Why would scipy/numpy wrapped in @as_op cause much faster sampling than using pytensor operations?

I’m a newcomer to PyMC and am trying to fit the means and covariance matrix of a 3D Gaussian. I’m assuming a Uniform prior on each of the 3 means, and an LKJCholeskyCov prior on the covariance matrix with n=3 and eta=2.

My forward model involves the following sequence of steps:

  1. Evaluate the probabilities of drawing each of 1 million pairs (x,y,z) given the current values of the 3D Gaussian’s mean vector and covariance matrix.
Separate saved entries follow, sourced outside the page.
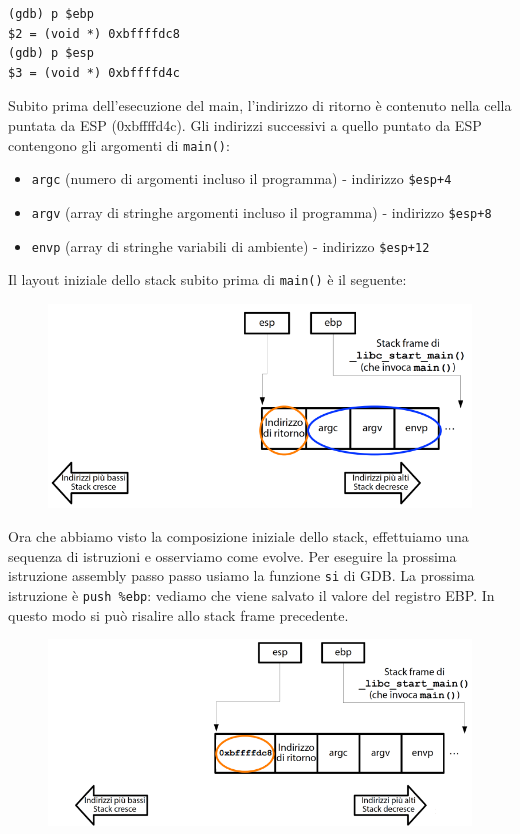 \begin{mdframed}[backgroundcolor=white!20,shadow=false]
\begin{lstlisting}
(gdb) p $ebp
$2 = (void *) 0xbffffdc8
(gdb) p $esp
$3 = (void *) 0xbffffd4c
\end{lstlisting}
\end{mdframed}

Subito prima dell'esecuzione del main, l'indirizzo di ritorno è contenuto nella cella puntata da ESP (0xbffffd4c). Gli indirizzi successivi a quello puntato da ESP contengono gli argomenti di \texttt{main()}:
\begin{itemize}
    \item \texttt{argc} (numero di argomenti incluso il programma) - indirizzo \texttt{\$esp+4}
    \item \texttt{argv} (array di stringhe argomenti incluso il programma) - indirizzo \texttt{\$esp+8}
    \item \texttt{envp} (array di stringhe variabili di ambiente) - indirizzo \texttt{\$esp+12}
\end{itemize}
Il layout iniziale dello stack subito prima di \texttt{main()} è il seguente:

\begin{figure}[hbpt!]
    \centering
    \includegraphics[width= 0.6 \textwidth]{./Images/cap7/7.8.png}
\end{figure}
\FloatBarrier

Ora che abbiamo visto la composizione iniziale dello stack, effettuiamo una sequenza di istruzioni e osserviamo come evolve. Per eseguire la prossima istruzione assembly passo passo usiamo la funzione \texttt{si} di GDB. La prossima istruzione è \texttt{push \%ebp}: vediamo che viene salvato il valore del registro EBP. In questo modo si può risalire allo stack frame precedente.

\begin{figure}[hbpt!]
    \centering
    \includegraphics[width= 0.6 \textwidth]{./Images/cap7/7.9.png}
\end{figure}
\FloatBarrier

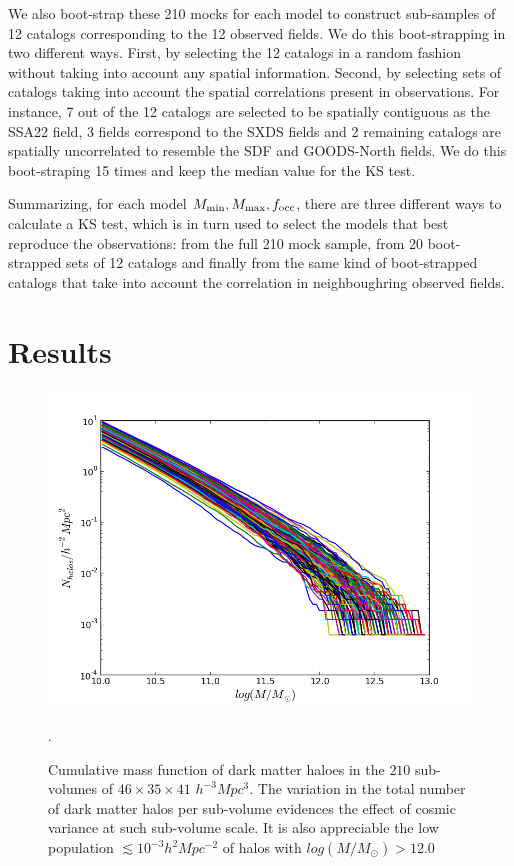 \documentclass{emulateapj}
\begin{document}
We also boot-strap these 210 mocks for each model to construct sub-samples of 12 catalogs corresponding to the 12 observed fields. We do this boot-strapping in two different ways. First, by selecting the 12 catalogs in a random fashion without taking into account any spatial information. Second, by selecting sets of catalogs taking into account the spatial correlations present in observations. For instance, 7 out of the 12 catalogs are selected to be spatially contiguous as the SSA22 field, 3 fields correspond to the SXDS fields and 2 remaining catalogs are spatially uncorrelated to resemble the SDF and GOODS-North fields. We do this boot-straping 15 times and keep the median value for the KS test.

Summarizing, for each model $M_{\rm min}, M_{\rm max}, f_{\rm occ}$, there are three different ways to calculate a KS test, which is in turn used to select the models that best reproduce the observations: from the full 210 mock sample, from 20 boot-strapped sets of 12 catalogs and finally from the same kind of boot-strapped catalogs that take into account the correlation in neighboughring observed fields.



\section{Results}


\begin{figure}
\begin{center}
\includegraphics[width=1.00\linewidth,angle=0]{./plots/cum_halos_tex.png}
\caption{ \label{figure:laes_dist} Cumulative mass function of dark matter haloes in the $210$ sub-volumes of $46\times 35\times 41$ $h^{-3}Mpc^{3}$. The variation in the total number of dark matter halos per sub-volume  evidences the effect of cosmic variance at such sub-volume scale. It is also appreciable the low population $\lesssim10^{-3}h^{2}Mpc^{-2}$ of halos with $log(M/M_{\odot})>12.0$}.
\end{center} 
\end{figure}
\end{document}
The 1 million pairs are pre-defined.
  2. Do a tensordot of those resulting 1 million probabilities with 1 million 2D (20x20) maps corresponding to each of those 1 million (x,y,z) pairs. This would result in a single weighted 2D (20x20) map.
  3. Use a Poisson likelihood to compare the expected counts from that weighted 2D map with an actual observed 2D map that I have.
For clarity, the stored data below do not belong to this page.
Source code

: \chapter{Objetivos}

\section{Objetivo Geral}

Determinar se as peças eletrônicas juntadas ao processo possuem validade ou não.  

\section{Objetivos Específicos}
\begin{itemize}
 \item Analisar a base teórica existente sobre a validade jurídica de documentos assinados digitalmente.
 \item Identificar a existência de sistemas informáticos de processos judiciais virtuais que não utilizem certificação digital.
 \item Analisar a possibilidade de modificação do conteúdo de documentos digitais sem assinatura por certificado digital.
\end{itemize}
The following code works well (though it takes several hours) – here I have off-loaded the above sequence of steps into a separate function decorated with pytensor.compile.ops.as_op which makes use of scipy/numpy functions:

@as_op(itypes=[pt.dvector,pt.dmatrix], otypes=[pt.dmatrix]) 
def pytensor_forward_model(theta_mu, theta_cov): 
    mvn = scipy.stats.multivariate_normal(mean=theta_mu,cov=theta_cov,allow_singular=True)
    probs = mvn.pdf(points) 
    weighted_pdf_2d = np.tensordot(pdfs_2d,probs,axes=1).reshape((20,20))
    weighted_pdf_2d = weighted_pdf_2d / (np.sum(weighted_pdf_2d) * bin_area) 
    return weighted_pdf_2d

with pm.Model() as model:

    mu_x = pm.Uniform('mu_x', lower=0.01,upper=0.99) 
    mu_y = pm.Uniform('mu_y', lower=0.01,upper=0.99) 
    mu_z = pm.Uniform('mu_z', lower=-1,upper=1) 
    mu_vector = pt.stack([mu_x,mu_y,mu_z])
    chol, corr, stds = pm.LKJCholeskyCov('chol', n=3, eta=2, sd_dist=pm.Exponential.dist(1.0,shape=3))
    cov_matrix = pm.Deterministic('cov', chol.dot(chol.T))

    mu_pdf = pytensor_forward_model(mu_vector, cov_matrix)    

    z_obs = pm.Poisson('z_obs', mu=mu_pdf*bin_area*poisson_hist2d.sum(), observed=poisson_hist2d)        

When I do pm.sample(), PyMC automatically assigns a Slice sampler for each of the 3 mean RVs, and Metropolis for chol, and the code takes ~10 hours to run, which is I guess not bad given the gigantic tensordots involved. Using %timeit shows that pytensor_forward_model() takes ~50 ms per call.

In an effort to try to make it run faster, I rewrote the above to use purely pymc+pytensor operations hoping that maybe the pre-compilation + NUTS sampler would decrease the runtime. But the progress bar says ~100 hours… It’s also very slow if I specify the auto Slice+Metropolis sampler combo.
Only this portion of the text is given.